▶
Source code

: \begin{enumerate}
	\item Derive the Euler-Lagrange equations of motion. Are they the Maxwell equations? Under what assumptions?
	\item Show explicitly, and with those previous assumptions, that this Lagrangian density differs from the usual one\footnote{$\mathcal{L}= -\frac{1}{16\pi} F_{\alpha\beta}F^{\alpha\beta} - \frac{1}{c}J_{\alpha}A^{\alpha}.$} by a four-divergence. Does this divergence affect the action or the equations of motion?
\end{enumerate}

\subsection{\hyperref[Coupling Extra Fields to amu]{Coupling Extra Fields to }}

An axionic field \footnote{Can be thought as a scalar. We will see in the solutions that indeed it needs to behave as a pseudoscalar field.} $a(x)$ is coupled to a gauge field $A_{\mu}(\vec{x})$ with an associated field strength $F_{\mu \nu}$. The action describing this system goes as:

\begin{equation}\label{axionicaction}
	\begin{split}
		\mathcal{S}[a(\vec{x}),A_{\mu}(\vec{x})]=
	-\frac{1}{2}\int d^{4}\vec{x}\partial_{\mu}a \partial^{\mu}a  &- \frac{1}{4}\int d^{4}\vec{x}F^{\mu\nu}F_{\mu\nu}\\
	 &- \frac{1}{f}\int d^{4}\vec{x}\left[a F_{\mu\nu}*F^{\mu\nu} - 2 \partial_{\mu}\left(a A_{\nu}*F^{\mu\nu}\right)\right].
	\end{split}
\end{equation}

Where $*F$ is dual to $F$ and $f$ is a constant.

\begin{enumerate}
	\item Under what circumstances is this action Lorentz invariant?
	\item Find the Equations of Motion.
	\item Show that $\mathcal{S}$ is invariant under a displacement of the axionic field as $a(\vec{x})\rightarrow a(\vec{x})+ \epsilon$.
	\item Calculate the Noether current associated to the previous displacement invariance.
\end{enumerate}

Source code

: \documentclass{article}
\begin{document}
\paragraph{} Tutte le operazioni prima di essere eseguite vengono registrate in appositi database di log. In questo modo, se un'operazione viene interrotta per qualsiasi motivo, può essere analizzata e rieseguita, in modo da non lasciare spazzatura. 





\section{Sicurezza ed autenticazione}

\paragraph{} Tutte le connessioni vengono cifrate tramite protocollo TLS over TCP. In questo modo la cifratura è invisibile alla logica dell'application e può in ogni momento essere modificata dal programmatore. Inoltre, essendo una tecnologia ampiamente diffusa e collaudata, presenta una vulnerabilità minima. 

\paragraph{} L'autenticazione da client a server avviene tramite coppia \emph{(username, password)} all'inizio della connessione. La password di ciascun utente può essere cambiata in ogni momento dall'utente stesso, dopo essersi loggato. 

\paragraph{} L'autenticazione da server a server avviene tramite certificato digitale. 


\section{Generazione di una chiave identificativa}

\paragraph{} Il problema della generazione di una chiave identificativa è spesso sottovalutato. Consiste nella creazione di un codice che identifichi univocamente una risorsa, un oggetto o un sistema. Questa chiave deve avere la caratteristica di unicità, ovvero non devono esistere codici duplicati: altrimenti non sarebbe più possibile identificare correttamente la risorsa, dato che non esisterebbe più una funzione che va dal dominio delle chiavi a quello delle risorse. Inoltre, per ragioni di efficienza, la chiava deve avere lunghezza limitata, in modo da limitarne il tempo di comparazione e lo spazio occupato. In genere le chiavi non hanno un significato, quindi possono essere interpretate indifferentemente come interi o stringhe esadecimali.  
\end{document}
◀
▶
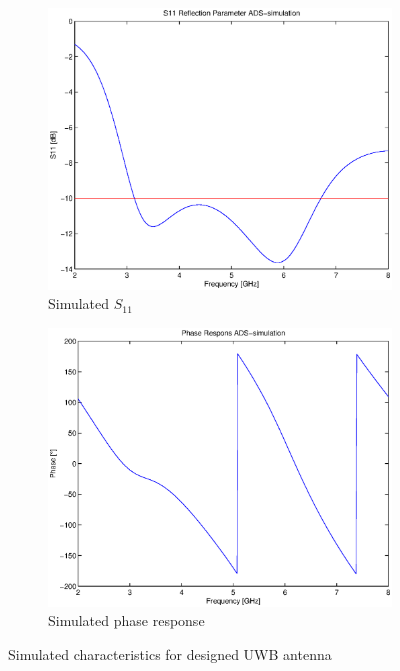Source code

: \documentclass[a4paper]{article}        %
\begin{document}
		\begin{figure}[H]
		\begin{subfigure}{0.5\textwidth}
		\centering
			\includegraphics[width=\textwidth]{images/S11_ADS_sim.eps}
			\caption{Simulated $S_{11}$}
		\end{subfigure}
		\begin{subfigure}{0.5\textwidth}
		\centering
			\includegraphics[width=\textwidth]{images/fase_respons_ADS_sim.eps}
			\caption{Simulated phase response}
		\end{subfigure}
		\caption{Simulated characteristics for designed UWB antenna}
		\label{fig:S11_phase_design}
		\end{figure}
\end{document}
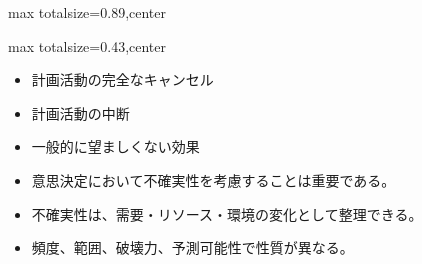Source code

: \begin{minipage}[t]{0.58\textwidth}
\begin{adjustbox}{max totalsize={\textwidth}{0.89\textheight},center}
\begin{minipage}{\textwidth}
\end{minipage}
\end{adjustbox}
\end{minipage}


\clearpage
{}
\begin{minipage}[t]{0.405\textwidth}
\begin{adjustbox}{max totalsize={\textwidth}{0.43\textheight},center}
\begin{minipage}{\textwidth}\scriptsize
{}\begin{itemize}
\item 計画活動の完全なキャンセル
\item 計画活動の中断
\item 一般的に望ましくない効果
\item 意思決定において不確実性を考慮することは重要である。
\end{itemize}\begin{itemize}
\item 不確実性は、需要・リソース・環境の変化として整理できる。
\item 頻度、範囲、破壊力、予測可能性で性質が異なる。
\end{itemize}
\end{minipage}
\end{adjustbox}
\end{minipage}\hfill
◀
▶
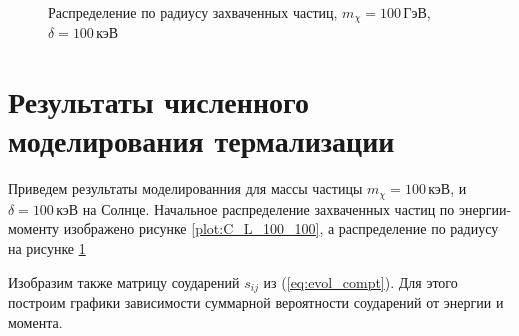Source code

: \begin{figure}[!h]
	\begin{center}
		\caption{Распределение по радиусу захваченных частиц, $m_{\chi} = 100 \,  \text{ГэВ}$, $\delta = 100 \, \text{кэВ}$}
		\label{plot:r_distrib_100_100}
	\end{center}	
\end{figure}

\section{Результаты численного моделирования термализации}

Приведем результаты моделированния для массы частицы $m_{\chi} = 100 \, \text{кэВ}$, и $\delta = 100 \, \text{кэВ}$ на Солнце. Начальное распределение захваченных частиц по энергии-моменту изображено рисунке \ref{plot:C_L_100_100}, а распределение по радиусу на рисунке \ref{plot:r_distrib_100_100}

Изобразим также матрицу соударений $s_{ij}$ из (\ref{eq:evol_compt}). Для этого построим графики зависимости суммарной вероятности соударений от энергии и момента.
◀
→ Problem to solve
Reproduce each line of the data containing the word "article".

→ Final answer
: \documentclass{article}
: \documentclass[a4paper]{article}        %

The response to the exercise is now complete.